10.5281/zenodo.12560

persistent identifier

http://treatment.plazi.org/id/C99B48E6-98F6-9793-3150-B18A8AC352F5

treatment provided by

Donat

scientific name

Monomorium
status

 

Monomorium  sp. prope qarahe Collingwood & Agosti, 1996

Specimens examined: Yemen, Socotra Island: 2 ☿☿, Diksam, camp , 12°31N 53°57E, 26-27.X.2000, A. van Harten, HLMD-Hym-2086, NHCY  .

Measurements and indices: AL 0.48 mm, HL 0.45 mm, HW 0.31 mm, SL 0.26 mm, CI 69, SI 84.

Description: Mandibles unsculptured with three teeth, antennae 12-segmented with enlarged apical club. Clypeus with concave front margin, occiput mildly concave, eyes small (diameter 0.22 times the HW). Alitrunk with distinct metanotal groove, petiole with somewhat flattened dorsum, a ventral bulge and a long anterior peduncle. Vertex with four hairs, pronotum with two dorsal hairs. Colour brownish yellow, shining with reduced sculpture.

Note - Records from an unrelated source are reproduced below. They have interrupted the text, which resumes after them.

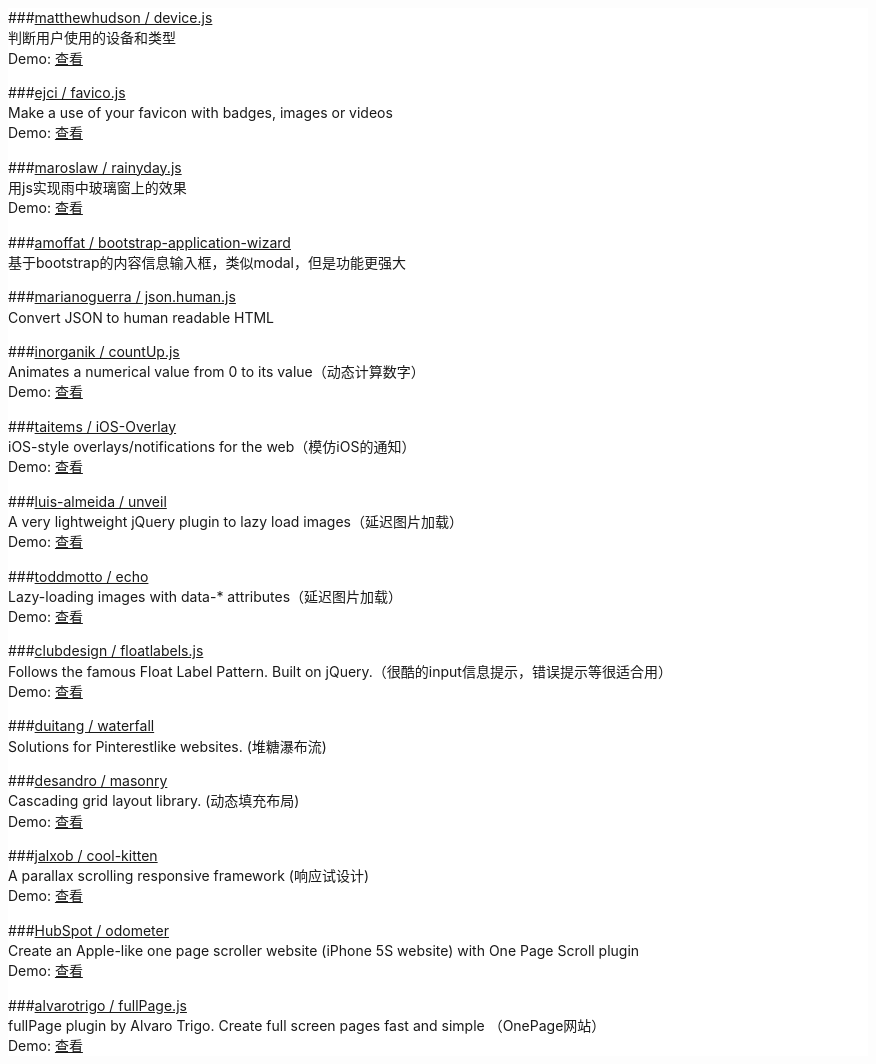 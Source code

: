 ###[matthewhudson / device.js](https://github.com/matthewhudson/device.js "device.js")  
判断用户使用的设备和类型    
Demo: [查看](http://matthewhudson.me/projects/device.js/)

###[ejci / favico.js](https://github.com/ejci/favico.js "favico.js")  
Make a use of your favicon with badges, images or videos    
Demo: [查看](http://lab.ejci.net/favico.js/)

###[maroslaw / rainyday.js](https://github.com/maroslaw/rainyday.js "rainyday.js")  
用js实现雨中玻璃窗上的效果    
Demo: [查看](http://maroslaw.github.io/rainyday.js/demo012_2.html)

###[amoffat / bootstrap-application-wizard](https://github.com/amoffat/bootstrap-application-wizard "bootstrap-application-wizard")  
基于bootstrap的内容信息输入框，类似modal，但是功能更强大    

###[marianoguerra / json.human.js](https://github.com/marianoguerra/json.human.js "json.human.js")  
Convert JSON to human readable HTML    

###[inorganik / countUp.js](https://github.com/inorganik/countUp.js "countUp.js")  
Animates a numerical value from 0 to its value（动态计算数字）    
Demo: [查看](http://inorganik.github.io/countUp.js/)

###[taitems / iOS-Overlay](https://github.com/taitems/iOS-Overlay "iOS-Overlay")  
iOS-style overlays/notifications for the web（模仿iOS的通知）    
Demo: [查看](http://taitems.github.io/iOS-Overlay/)

###[luis-almeida / unveil](https://github.com/luis-almeida/unveil "unveil")  
A very lightweight jQuery plugin to lazy load images（延迟图片加载）    
Demo: [查看](http://luis-almeida.github.io/unveil/)

###[toddmotto / echo](https://github.com/toddmotto/echo "echo")  
Lazy-loading images with data-* attributes（延迟图片加载）    
Demo: [查看](http://toddmotto.com/labs/echo/)

###[clubdesign / floatlabels.js](https://github.com/clubdesign/floatlabels.js "floatlabels.js")  
Follows the famous Float Label Pattern. Built on jQuery.（很酷的input信息提示，错误提示等很适合用）    
Demo: [查看](http://clubdesign.github.io/floatlabels.js/)

###[duitang / waterfall](https://github.com/duitang/waterfall "waterfall")  
Solutions for Pinterestlike websites. (堆糖瀑布流)      

###[desandro / masonry](https://github.com/desandro/masonry "masonry")  
Cascading grid layout library. (动态填充布局)      
Demo: [查看](http://masonry.desandro.com/)   

###[jalxob / cool-kitten](https://github.com/jalxob/cool-kitten "cool-kitten")  
A parallax scrolling responsive framework (响应试设计)     
Demo: [查看](http://www.jalxob.com/cool-kitten/)

###[HubSpot / odometer](https://github.com/HubSpot/odometer "odometer")  
Create an Apple-like one page scroller website (iPhone 5S website) with One Page Scroll plugin        
Demo: [查看](http://www.thepetedesign.com/demos/onepage_scroll_demo.html)

###[alvarotrigo / fullPage.js](https://github.com/alvarotrigo/fullPage.js "fullPage.js")  
fullPage plugin by Alvaro Trigo. Create full screen pages fast and simple （OnePage网站）        
Demo: [查看](http://alvarotrigo.com/fullPage/)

Remarks: Only two specimens were available of this Monomorium  species of the M. monomorium-group sensu Bolton (1987). As M. baushare  , it could be accommodated in the vaguely defined M. boerorum-complex, but unlike the previous species it has 12-segmented antennae. There may be relations also to the species of the M. mediocre-complex of the M. salomonis-group which grade into the M. monomorium-group. A worker very similar to the two treated here was taken by A. van Harten and A. Sallam in a Malaise trap at Lahj near Aden (Yemen). Apparently these specimens are not referable to any species described from Africa or Arabia. Monomorium  qarahe Collingwood & Agosti, 1996 from the Asir Mountains in Saudi Arabia, also known from only two workers, appears to be most similar but is somewhat larger.

The samples available are altogether insufficient for definite appraisal at the present time, therefore this species is omitted from Table 1 and the discussion of zoogeographic affinities of the ants of Socotra.